# WHAT THE TASK ASKS:
Scanning the entries below, copy every line that contains the word "失败单量".

[Collected data]

------------------------------------------------------------

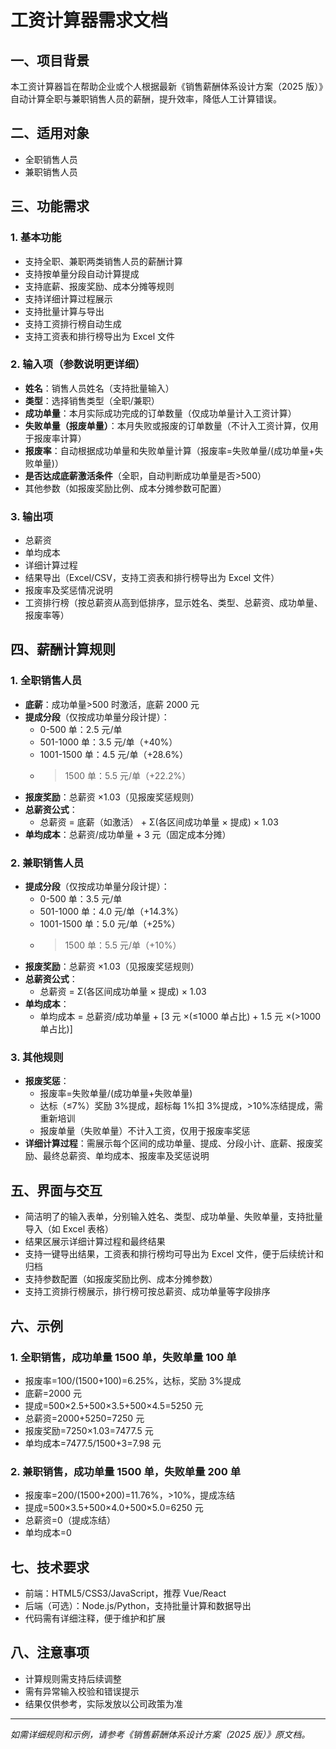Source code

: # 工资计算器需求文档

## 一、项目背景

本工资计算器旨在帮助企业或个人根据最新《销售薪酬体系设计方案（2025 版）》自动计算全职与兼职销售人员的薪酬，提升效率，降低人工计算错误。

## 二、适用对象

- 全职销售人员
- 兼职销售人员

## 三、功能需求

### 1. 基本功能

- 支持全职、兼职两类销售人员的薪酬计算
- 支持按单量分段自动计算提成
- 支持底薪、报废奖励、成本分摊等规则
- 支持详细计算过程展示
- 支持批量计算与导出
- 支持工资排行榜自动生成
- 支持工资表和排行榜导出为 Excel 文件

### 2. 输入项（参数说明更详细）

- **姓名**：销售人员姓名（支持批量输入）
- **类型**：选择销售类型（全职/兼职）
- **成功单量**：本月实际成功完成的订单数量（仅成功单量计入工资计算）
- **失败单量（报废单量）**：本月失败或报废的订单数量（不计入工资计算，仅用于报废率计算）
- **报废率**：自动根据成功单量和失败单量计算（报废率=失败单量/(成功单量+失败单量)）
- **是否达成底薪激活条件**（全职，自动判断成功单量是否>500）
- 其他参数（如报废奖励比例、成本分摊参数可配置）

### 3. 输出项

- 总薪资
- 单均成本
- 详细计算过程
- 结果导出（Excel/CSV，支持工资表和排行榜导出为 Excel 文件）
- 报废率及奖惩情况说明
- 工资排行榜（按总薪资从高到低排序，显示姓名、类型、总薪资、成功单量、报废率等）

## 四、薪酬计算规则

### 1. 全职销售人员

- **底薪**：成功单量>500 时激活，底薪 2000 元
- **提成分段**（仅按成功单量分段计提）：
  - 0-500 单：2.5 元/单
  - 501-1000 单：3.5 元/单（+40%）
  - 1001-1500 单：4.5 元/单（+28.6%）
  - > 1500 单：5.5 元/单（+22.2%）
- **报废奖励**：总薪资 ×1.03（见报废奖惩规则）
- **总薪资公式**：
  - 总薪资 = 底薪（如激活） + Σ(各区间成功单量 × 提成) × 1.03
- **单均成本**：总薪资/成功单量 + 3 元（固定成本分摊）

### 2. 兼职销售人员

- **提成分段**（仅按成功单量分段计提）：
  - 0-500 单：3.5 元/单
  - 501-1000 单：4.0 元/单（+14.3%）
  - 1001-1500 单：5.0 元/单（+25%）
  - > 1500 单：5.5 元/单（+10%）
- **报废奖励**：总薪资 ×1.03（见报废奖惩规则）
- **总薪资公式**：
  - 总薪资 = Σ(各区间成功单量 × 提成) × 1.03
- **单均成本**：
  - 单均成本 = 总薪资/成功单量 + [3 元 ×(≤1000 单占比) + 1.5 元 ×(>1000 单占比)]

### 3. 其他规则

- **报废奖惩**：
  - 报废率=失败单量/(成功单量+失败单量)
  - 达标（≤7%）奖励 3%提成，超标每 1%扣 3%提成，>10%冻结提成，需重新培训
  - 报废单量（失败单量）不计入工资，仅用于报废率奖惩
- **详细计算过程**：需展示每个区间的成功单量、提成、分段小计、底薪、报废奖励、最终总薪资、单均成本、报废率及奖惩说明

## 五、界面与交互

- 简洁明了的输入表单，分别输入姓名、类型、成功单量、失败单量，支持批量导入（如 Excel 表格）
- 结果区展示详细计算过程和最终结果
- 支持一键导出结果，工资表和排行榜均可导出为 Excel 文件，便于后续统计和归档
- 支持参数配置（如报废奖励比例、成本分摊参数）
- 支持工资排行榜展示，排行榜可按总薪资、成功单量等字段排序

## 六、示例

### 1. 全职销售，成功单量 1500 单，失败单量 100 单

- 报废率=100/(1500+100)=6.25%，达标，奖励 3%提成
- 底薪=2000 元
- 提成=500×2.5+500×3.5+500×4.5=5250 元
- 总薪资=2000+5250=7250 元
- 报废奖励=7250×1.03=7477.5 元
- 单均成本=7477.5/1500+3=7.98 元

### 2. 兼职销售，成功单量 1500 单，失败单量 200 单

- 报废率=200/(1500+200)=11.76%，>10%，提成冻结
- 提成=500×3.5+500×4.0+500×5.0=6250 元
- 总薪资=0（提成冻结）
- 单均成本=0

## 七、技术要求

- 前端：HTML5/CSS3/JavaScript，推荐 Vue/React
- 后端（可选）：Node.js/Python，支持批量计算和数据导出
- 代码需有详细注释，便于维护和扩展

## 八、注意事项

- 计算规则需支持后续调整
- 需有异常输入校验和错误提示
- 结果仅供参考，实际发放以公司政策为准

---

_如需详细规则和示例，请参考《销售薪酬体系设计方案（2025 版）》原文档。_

------------------------------------------------------------

# YOUR RESPONSE:
- **失败单量（报废单量）**：本月失败或报废的订单数量（不计入工资计算，仅用于报废率计算）
- **报废率**：自动根据成功单量和失败单量计算（报废率=失败单量/(成功单量+失败单量)）
  - 报废率=失败单量/(成功单量+失败单量)
  - 报废单量（失败单量）不计入工资，仅用于报废率奖惩
- 简洁明了的输入表单，分别输入姓名、类型、成功单量、失败单量，支持批量导入（如 Excel 表格）
### 1. 全职销售，成功单量 1500 单，失败单量 100 单
### 2. 兼职销售，成功单量 1500 单，失败单量 200 单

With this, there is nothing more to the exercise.